What is needed:
Report each line from the records where the string "closed" turns up.

Dataset excerpts:
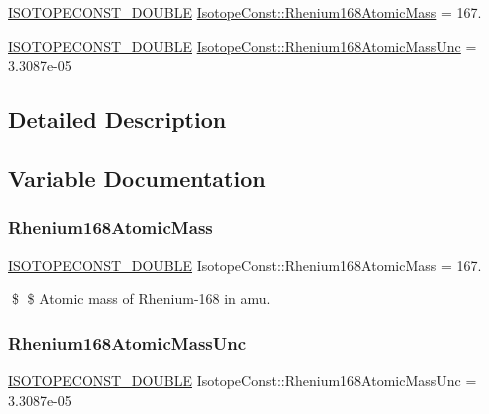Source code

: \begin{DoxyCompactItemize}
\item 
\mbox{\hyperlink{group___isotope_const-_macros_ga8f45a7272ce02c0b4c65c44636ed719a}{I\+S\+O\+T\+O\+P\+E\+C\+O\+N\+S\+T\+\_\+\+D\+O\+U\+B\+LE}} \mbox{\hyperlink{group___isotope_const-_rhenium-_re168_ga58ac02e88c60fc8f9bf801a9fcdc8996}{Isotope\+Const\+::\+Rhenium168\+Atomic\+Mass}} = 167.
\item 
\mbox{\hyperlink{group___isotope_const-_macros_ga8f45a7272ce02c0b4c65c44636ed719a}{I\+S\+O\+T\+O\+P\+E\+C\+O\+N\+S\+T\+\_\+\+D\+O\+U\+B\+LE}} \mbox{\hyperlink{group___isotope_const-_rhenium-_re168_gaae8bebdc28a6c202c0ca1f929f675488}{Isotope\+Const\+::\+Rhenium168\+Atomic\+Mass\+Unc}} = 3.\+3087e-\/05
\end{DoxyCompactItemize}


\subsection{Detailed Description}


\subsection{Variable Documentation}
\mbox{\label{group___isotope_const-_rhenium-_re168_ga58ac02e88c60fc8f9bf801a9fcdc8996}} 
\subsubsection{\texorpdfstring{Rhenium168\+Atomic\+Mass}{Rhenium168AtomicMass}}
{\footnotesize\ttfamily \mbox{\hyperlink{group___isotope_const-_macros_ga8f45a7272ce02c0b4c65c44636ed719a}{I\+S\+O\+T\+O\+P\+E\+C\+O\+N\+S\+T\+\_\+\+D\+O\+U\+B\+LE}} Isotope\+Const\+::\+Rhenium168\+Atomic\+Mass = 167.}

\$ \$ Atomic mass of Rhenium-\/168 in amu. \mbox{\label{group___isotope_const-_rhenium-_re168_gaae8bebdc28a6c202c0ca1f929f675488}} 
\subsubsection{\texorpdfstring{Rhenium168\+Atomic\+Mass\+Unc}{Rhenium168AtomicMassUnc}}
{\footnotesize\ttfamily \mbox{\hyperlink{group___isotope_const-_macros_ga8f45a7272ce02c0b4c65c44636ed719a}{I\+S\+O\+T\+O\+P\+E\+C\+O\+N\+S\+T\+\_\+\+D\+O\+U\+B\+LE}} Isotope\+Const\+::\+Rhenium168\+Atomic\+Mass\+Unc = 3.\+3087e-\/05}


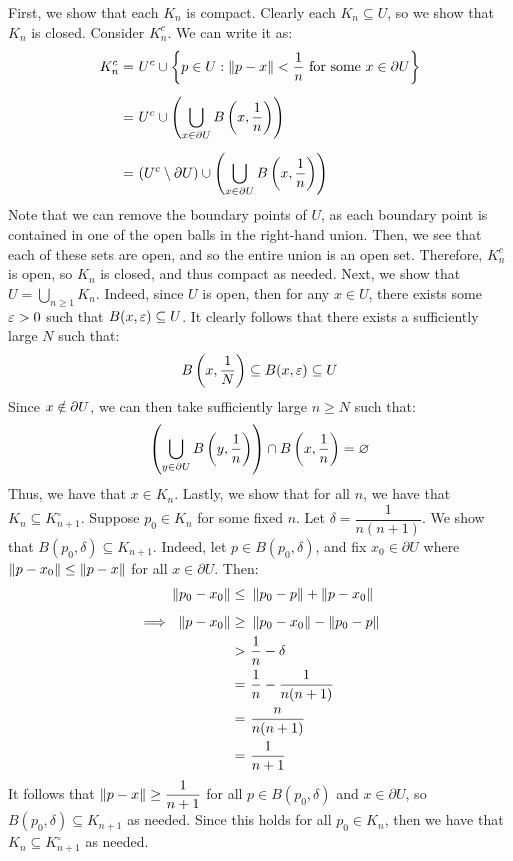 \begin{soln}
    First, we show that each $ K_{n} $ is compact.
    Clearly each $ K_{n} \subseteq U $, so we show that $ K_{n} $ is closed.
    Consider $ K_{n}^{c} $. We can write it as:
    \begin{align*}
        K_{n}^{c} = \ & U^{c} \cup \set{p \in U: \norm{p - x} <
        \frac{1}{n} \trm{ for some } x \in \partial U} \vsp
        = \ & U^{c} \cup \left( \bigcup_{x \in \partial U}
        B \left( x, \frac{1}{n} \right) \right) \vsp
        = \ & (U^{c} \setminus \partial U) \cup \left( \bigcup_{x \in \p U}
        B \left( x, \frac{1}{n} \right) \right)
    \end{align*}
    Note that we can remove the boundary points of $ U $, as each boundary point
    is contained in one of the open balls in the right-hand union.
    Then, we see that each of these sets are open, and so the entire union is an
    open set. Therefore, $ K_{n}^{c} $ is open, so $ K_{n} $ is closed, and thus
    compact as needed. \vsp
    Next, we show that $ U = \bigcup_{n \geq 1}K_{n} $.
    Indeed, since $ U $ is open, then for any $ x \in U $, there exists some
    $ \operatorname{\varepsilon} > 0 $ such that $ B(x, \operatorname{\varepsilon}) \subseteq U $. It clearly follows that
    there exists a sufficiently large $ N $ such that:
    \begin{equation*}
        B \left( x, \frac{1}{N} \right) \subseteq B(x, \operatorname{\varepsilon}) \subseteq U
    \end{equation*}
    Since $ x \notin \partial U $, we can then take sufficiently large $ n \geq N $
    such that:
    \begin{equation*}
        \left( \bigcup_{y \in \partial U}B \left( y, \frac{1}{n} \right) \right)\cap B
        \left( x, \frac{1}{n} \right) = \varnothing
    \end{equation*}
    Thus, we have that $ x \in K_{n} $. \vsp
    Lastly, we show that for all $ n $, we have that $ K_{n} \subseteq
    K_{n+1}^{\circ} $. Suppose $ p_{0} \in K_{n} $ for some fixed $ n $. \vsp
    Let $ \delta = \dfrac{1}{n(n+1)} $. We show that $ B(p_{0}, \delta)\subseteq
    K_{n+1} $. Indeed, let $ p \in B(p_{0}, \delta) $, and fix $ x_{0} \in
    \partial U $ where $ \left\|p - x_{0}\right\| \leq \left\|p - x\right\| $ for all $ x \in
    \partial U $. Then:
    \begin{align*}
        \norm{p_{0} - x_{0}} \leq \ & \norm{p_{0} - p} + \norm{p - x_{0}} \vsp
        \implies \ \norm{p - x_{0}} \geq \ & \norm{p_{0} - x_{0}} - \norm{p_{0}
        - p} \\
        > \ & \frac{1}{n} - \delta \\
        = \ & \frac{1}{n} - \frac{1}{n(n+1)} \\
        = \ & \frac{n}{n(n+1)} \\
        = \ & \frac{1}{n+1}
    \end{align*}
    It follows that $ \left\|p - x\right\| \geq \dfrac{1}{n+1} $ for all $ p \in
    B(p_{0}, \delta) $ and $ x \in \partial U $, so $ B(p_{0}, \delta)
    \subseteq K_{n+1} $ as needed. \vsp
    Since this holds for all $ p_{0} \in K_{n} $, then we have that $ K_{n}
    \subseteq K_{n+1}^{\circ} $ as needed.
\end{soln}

...

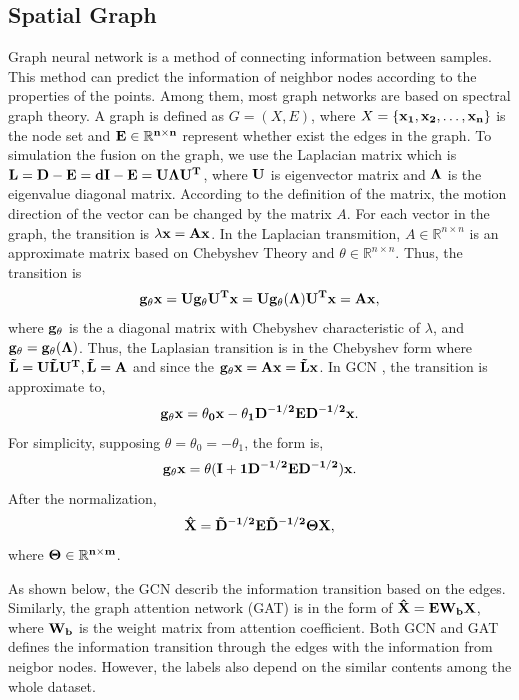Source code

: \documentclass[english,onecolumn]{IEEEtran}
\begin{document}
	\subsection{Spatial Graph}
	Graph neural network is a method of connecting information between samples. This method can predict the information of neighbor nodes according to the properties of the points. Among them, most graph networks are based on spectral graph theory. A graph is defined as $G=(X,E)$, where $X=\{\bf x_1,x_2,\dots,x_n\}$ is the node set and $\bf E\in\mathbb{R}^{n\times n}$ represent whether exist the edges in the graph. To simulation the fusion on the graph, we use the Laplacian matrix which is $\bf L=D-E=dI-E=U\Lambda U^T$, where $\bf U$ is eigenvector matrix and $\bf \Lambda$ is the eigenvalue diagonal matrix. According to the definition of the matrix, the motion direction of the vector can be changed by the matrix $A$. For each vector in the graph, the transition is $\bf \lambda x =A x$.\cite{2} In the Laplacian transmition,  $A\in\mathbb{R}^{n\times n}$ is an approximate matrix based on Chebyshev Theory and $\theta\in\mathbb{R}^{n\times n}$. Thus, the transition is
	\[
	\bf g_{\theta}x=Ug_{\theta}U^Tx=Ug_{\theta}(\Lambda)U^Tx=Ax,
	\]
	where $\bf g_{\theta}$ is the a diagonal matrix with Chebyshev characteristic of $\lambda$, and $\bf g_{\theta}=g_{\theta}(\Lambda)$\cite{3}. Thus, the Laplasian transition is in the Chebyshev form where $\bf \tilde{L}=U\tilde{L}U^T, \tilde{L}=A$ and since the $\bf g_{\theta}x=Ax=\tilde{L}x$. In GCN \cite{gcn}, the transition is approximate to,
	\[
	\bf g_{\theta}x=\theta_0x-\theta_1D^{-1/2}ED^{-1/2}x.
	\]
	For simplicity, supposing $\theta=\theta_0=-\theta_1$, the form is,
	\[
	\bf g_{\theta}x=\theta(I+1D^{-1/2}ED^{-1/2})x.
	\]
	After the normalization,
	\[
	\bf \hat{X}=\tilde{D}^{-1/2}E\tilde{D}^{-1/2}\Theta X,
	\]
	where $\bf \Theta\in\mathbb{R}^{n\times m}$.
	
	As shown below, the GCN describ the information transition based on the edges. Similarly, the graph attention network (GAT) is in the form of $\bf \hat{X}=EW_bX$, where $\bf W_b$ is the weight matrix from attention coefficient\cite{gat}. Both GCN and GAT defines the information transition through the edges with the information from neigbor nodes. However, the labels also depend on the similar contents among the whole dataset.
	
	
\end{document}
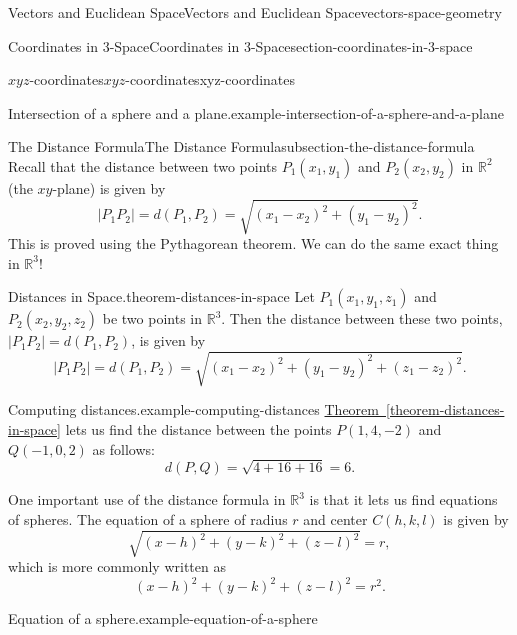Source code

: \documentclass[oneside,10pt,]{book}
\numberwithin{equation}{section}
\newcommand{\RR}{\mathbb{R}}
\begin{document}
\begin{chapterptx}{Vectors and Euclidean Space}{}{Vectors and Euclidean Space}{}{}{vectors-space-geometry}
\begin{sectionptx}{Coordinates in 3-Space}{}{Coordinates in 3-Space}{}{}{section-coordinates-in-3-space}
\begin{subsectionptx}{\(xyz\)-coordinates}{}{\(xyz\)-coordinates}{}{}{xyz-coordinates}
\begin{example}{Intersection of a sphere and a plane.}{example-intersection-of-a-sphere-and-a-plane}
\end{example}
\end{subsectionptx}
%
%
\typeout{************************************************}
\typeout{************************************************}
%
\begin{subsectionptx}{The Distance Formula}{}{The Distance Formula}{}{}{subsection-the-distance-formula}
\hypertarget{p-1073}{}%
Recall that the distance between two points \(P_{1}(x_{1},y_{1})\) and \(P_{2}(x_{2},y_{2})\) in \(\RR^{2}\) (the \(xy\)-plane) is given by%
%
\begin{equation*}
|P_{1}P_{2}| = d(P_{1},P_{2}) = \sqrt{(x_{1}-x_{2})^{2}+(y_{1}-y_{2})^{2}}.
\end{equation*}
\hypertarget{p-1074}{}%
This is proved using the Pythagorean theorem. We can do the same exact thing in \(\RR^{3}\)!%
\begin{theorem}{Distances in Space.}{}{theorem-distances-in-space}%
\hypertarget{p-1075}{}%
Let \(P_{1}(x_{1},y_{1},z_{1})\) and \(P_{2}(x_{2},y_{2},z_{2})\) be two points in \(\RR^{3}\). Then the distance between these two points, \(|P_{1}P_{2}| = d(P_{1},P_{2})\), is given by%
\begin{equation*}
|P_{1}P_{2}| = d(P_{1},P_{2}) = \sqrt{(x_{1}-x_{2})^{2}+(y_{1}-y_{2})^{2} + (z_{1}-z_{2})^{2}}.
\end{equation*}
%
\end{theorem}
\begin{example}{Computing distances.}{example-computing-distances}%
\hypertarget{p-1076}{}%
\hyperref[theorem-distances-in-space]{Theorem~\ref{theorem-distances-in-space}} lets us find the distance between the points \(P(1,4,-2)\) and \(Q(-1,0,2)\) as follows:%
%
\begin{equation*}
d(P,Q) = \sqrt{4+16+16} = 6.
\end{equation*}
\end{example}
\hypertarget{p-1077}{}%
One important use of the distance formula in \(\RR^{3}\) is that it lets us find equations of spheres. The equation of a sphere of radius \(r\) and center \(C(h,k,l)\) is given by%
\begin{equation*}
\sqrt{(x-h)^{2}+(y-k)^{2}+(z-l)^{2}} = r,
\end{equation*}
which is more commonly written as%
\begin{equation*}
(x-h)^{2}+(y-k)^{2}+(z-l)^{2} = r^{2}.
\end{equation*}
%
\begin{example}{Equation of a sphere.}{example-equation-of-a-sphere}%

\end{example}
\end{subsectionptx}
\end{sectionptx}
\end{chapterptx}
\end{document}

Answer:
    Clearly each $ K_{n} \subseteq U $, so we show that $ K_{n} $ is closed.
    open set. Therefore, $ K_{n}^{c} $ is open, so $ K_{n} $ is closed, and thus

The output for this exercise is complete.